PREVIOUSLY IN THE LAST WAR IN ALBION: Grant Morrison’s action-packed work for
Starblazer evoked both the legacy of pulp magazines and the steady rise in popularity of the “fantastic” genres of science fiction, fantasy, and horror, including superheroes. This, in turn, raised the question of genre fusion, and what genre means in the first place…

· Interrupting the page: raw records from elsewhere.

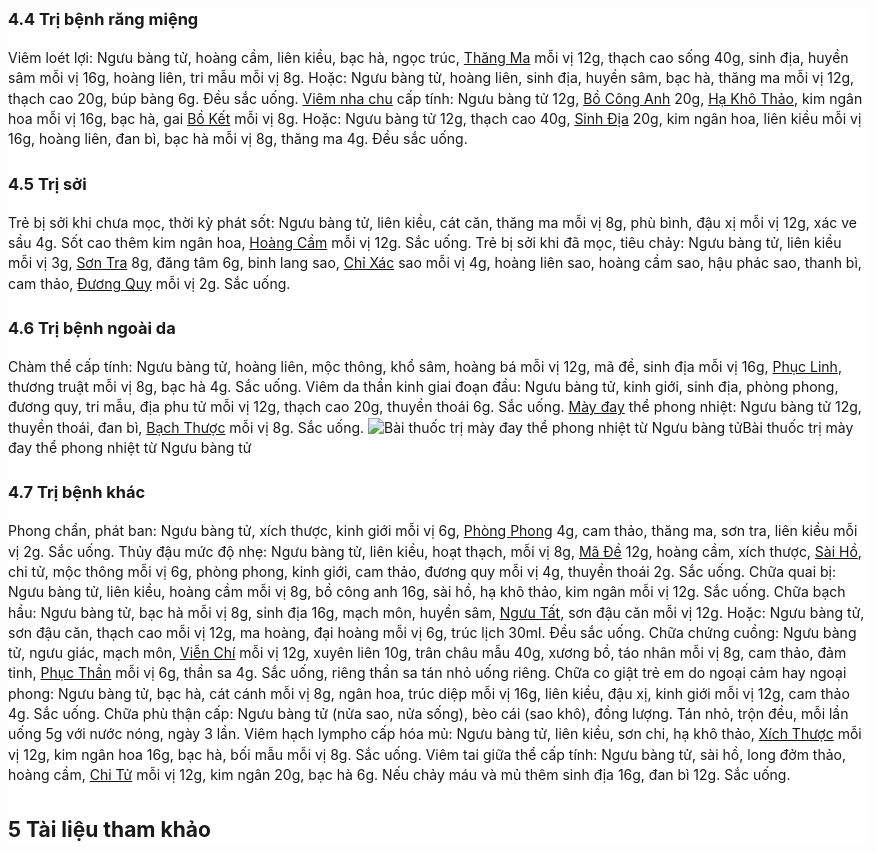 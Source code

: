 ### 4.4 Trị bệnh răng miệng
Viêm loét lợi: Ngưu bàng tử, hoàng cầm, liên kiều, bạc hà, ngọc trúc, [Thăng Ma](https://trungtamthuoc.com/hoat-chat/thang-ma "Thăng Ma") mỗi vị 12g, thạch cao sống 40g, sinh địa, huyền sâm mỗi vị 16g, hoàng liên, tri mẫu mỗi vị 8g. Hoặc: Ngưu bàng tử, hoàng liên, sinh địa, huyền sâm, bạc hà, thăng ma mỗi vị 12g, thạch cao 20g, búp bàng 6g. Đều sắc uống.
[Viêm nha chu](https://trungtamthuoc.com/bai-viet/nha-chu-viem-toan-bo-khu-tru-ap-xe-nha-chu "viêm nha chu") cấp tính: Ngưu bàng tử 12g, [Bồ Công Anh](https://trungtamthuoc.com/duoc-lieu/bo-cong-anh-30 "Bồ Công Anh") 20g, [Hạ Khô Thảo](https://trungtamthuoc.com/hoat-chat/ha-kho-thao "Hạ Khô Thảo"), kim ngân hoa mỗi vị 16g, bạc hà, gai [Bồ Kết](https://trungtamthuoc.com/hoat-chat/bo-ket "Bồ Kết") mỗi vị 8g. Hoặc: Ngưu bàng tử 12g, thạch cao 40g, [Sinh Địa](https://trungtamthuoc.com/hoat-chat/sinh-dia "Sinh Địa") 20g, kim ngân hoa, liên kiều mỗi vị 16g, hoàng liên, đan bì, bạc hà mỗi vị 8g, thăng ma 4g. Đều sắc uống.
### 4.5 Trị sởi
Trẻ bị sởi khi chưa mọc, thời kỳ phát sốt: Ngưu bàng tử, liên kiều, cát căn, thăng ma mỗi vị 8g, phù bình, đậu xị mỗi vị 12g, xác ve sầu 4g. Sốt cao thêm kim ngân hoa, [Hoàng Cầm](https://trungtamthuoc.com/duoc-lieu/hoang-cam "Hoàng Cầm") mỗi vị 12g. Sắc uống.
Trẻ bị sởi khi đã mọc, tiêu chảy: Ngưu bàng tử, liên kiều mỗi vị 3g, [Sơn Tra](https://trungtamthuoc.com/hoat-chat/son-tra "Sơn Tra") 8g, đăng tâm 6g, binh lang sao, [Chỉ Xác](https://trungtamthuoc.com/hoat-chat/chi-xac "Chỉ Xác") sao mỗi vị 4g, hoàng liên sao, hoàng cầm sao, hậu phác sao, thanh bì, cam thảo, [Đương Quy](https://trungtamthuoc.com/hoat-chat/duong-quy "Đương Quy") mỗi vị 2g. Sắc uống.
### 4.6 Trị bệnh ngoài da
Chàm thể cấp tính: Ngưu bàng tử, hoàng liên, mộc thông, khổ sâm, hoàng bá mỗi vị 12g, mã đề, sinh địa mỗi vị 16g, [Phục Linh](https://trungtamthuoc.com/hoat-chat/phuc-linh "Phục Linh"), thương truật mỗi vị 8g, bạc hà 4g. Sắc uống.
Viêm da thần kinh giai đoạn đầu: Ngưu bàng tử, kinh giới, sinh địa, phòng phong, đương quy, tri mẫu, địa phu tử mỗi vị 12g, thạch cao 20g, thuyền thoái 6g. Sắc uống.
[Mày đay](https://trungtamthuoc.com/bai-viet/benh-may-day "mày đay") thể phong nhiệt: Ngưu bàng tử 12g, thuyền thoái, đan bì, [Bạch Thược](https://trungtamthuoc.com/duoc-lieu/bach-thuoc "Bạch Thược") mỗi vị 8g. Sắc uống.
![Bài thuốc trị mày đay thể phong nhiệt từ Ngưu bàng tử](https://trungtamthuoc.com/images/item/nguu-bang-tu-5.jpg)Bài thuốc trị mày đay thể phong nhiệt từ Ngưu bàng tử
### 4.7 Trị bệnh khác
Phong chẩn, phát ban: Ngưu bàng tử, xích thược, kinh giới mỗi vị 6g, [Phòng Phong](https://trungtamthuoc.com/hoat-chat/phong-phong "Phòng Phong") 4g, cam thảo, thăng ma, sơn tra, liên kiều mỗi vị 2g. Sắc uống.
Thủy đậu mức độ nhẹ: Ngưu bàng tử, liên kiều, hoạt thạch, mỗi vị 8g, [Mã Đề](https://trungtamthuoc.com/hoat-chat/ma-de "Mã Đề") 12g, hoàng cầm, xích thược, [Sài Hồ](https://trungtamthuoc.com/hoat-chat/sai-ho "Sài Hồ"), chi tử, mộc thông mỗi vị 6g, phòng phong, kinh giới, cam thảo, đương quy mỗi vị 4g, thuyền thoái 2g. Sắc uống.
Chữa quai bị: Ngưu bàng tử, liên kiều, hoàng cầm mỗi vị 8g, bồ công anh 16g, sài hồ, hạ khô thảo, kim ngân mỗi vị 12g. Sắc uống.
Chữa bạch hầu: Ngưu bàng tử, bạc hà mỗi vị 8g, sinh địa 16g, mạch môn, huyền sâm, [Ngưu Tất](https://trungtamthuoc.com/hoat-chat/nguu-tat "Ngưu Tất"), sơn đậu căn mỗi vị 12g. Hoặc: Ngưu bàng tử, sơn đậu căn, thạch cao mỗi vị 12g, ma hoàng, đại hoàng mỗi vị 6g, trúc lịch 30ml. Đều sắc uống.
Chữa chứng cuồng: Ngưu bàng tử, ngưu giác, mạch môn, [Viễn Chí](https://trungtamthuoc.com/hoat-chat/vien-chi "Viễn Chí") mỗi vị 12g, xuyên liên 10g, trân châu mẫu 40g, xương bồ, táo nhân mỗi vị 8g, cam thảo, đảm tinh, [Phục Thần](https://trungtamthuoc.com/hoat-chat/phuc-than "Phục Thần") mỗi vị 6g, thần sa 4g. Sắc uống, riêng thần sa tán nhỏ uống riêng.
Chữa co giật trẻ em do ngoại cảm hay ngoại phong: Ngưu bàng tử, bạc hà, cát cánh mỗi vị 8g, ngân hoa, trúc diệp mỗi vị 16g, liên kiều, đậu xị, kinh giới mỗi vị 12g, cam thảo 4g. Sắc uống.
Chữa phù thận cấp: Ngưu bàng tử (nửa sao, nửa sống), bèo cái (sao khô), đồng lượng. Tán nhỏ, trộn đều, mỗi lần uống 5g với nước nóng, ngày 3 lần.
Viêm hạch lympho cấp hóa mủ: Ngưu bàng tử, liên kiều, sơn chi, hạ khô thảo, [Xích Thược](https://trungtamthuoc.com/hoat-chat/xich-thuoc "Xích Thược") mỗi vị 12g, kim ngân hoa 16g, bạc hà, bối mẫu mỗi vị 8g. Sắc uống.
Viêm tai giữa thể cấp tính: Ngưu bàng tử, sài hồ, long đởm thảo, hoàng cầm, [Chi Tử](https://trungtamthuoc.com/hoat-chat/chi-tu "Chi Tử") mỗi vị 12g, kim ngân 20g, bạc hà 6g. Nếu chảy máu và mủ thêm sinh địa 16g, đan bì 12g. Sắc uống.
##  5 Tài liệu tham khảo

“She’s realized the real problem with stories – if you keep them going long enough, they always end in death.” – Neil Gaiman, Sandman #6
So in the late 1970s, as this tide began in film with things like Star Wars, Close Encounters of the Third Kind, and Alien, major filmmakers in the genre like George Lucas, Steven Spielberg, and Ridley Scott were inspired by the pulp fiction of their childhoods – 1950s America for George Lucas and Steven Spielberg, and late 40s/early 50s Britain for Ridley Scott. All of this took place in the context of other historical shifts, of course, but it was the trend that Moore and Morrison were swept up in, and, eventually, came to find themselves appearing to steer. Film and serialized print, after all, had always been bedfellows. Film adapted popular serialized print stories and genres – the films that were popular in the 1940s, 50s, and 60s were still action-adventure stories derived from the pulps, but they were war stories and westerns that lacked sci-fi/fantasy elements.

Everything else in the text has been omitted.